Commentators have been critical of the suspensions, including media outlets and international representatives, officials from several countries, the United Nations and European Union. Many critics said the actions undermined Musk's claims of supporting free speech. The suspensions were labeled by Alex Stamos, a security researcher, and Micah Lee from The Intercept, the "Thursday Night Massacre".

United Nations spokeswoman Melissa Fleming said she was disturbed by the bans and that "media freedom is not a toy". Stephane Dujarric, another UN spokesperson, said they were reconsidering their involvement with Twitter, and that the suspensions set "a dangerous precedent at a time when journalists all over the world are facing censorship, physical threats and even worse". U.S. Representative Alexandria Ocasio-Cortez wrote public tweets directly to Musk, saying the suspensions were irresponsible and only increased the scrutiny around him, adding that he should "lay off the proto-fascism." Věra Jourová, the Vice-President of the European Commission for Values and Transparency, said on December 16 that "news about arbitrary suspension of journalists on Twitter is worrying."

European Commission officials said Musk's actions may have violated the Digital Services Act, which could result in sanctions or even a ban on the social media platform across all of Europe. Johannes Bahrke, of the European Commission, said it was encouraging that some journalists were reinstated, but was concerned about Musk using informal Twitter polls to make such decisions rather than through a clearly defined framework.

Roland Lescure, the French Minister of Commerce, ceased all of his Twitter activity in protest. The German Foreign Office warned that the suspensions jeopardize press freedom.
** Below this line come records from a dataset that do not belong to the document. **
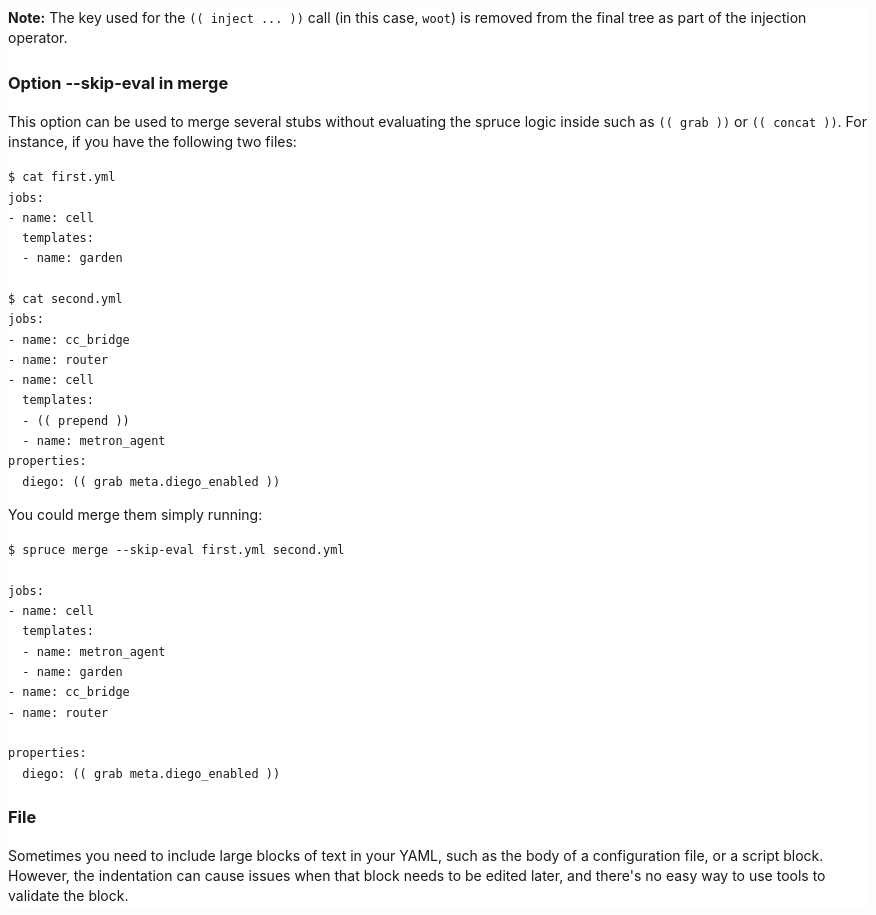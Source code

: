 **Note:** The key used for the `(( inject ... ))` call (in this
case, `woot`) is removed from the final tree as part of the
injection operator.


<a name="skip-eval"></a>
### Option --skip-eval in merge 

This option can be used to merge several stubs without evaluating the spruce logic inside such as `(( grab ))` or `(( concat ))`. For instance, if you have the following two files: 

```
$ cat first.yml
jobs: 
- name: cell 
  templates:
  - name: garden

$ cat second.yml 
jobs:
- name: cc_bridge
- name: router
- name: cell 
  templates:
  - (( prepend ))
  - name: metron_agent
properties: 
  diego: (( grab meta.diego_enabled ))
  ```

You could merge them simply running: 

```
$ spruce merge --skip-eval first.yml second.yml

jobs:
- name: cell 
  templates:
  - name: metron_agent
  - name: garden
- name: cc_bridge
- name: router

properties: 
  diego: (( grab meta.diego_enabled ))

```

<a name="file"></a>
### File

Sometimes you need to include large blocks of text in your YAML, such as the
body of a configuration file, or a script block.  However, the indentation can
cause issues when that block needs to be edited later, and there's no easy way
to use tools to validate the block.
The Society for Advancing Business Editing and Writing said Twitter's actions "violate the spirit of the First Amendment and the principle that social media platforms will allow the unfiltered distribution of information that is already in the public square".

Bari Weiss, who worked with Musk to publish the Twitter Files, disagreed and argued with Musk on Twitter about his decision, saying, "the old regime at Twitter [was] governed by its own whims and biases...[and] it sure looks like the new regime has the same problem". On December 16, Wired reporter Amanda Hoover quoted John Davisson, a senior counsel at the Electronic Privacy Information Center, saying, "Musk is responding to events that affect him personally to reshape that policy and place new limits on what could be disseminated through the platform". Hoover concluded, "This new approach will have a lasting impact on Twitter."

The Government Accountability Project, a whistleblower protection and advocacy organization, filed a complaint to the United States Congress on December 22, saying Musk "abused his authority by acting arbitrarily and capriciously" in suspending the journalists. David Seide, senior counsel with the organization, called the actions "disturbing" and urged Congress to "review this mistreatment" and investigate further. Brendan Carr, an FCC commissioner, said that "one person should not get to decide who participates in the digital town square".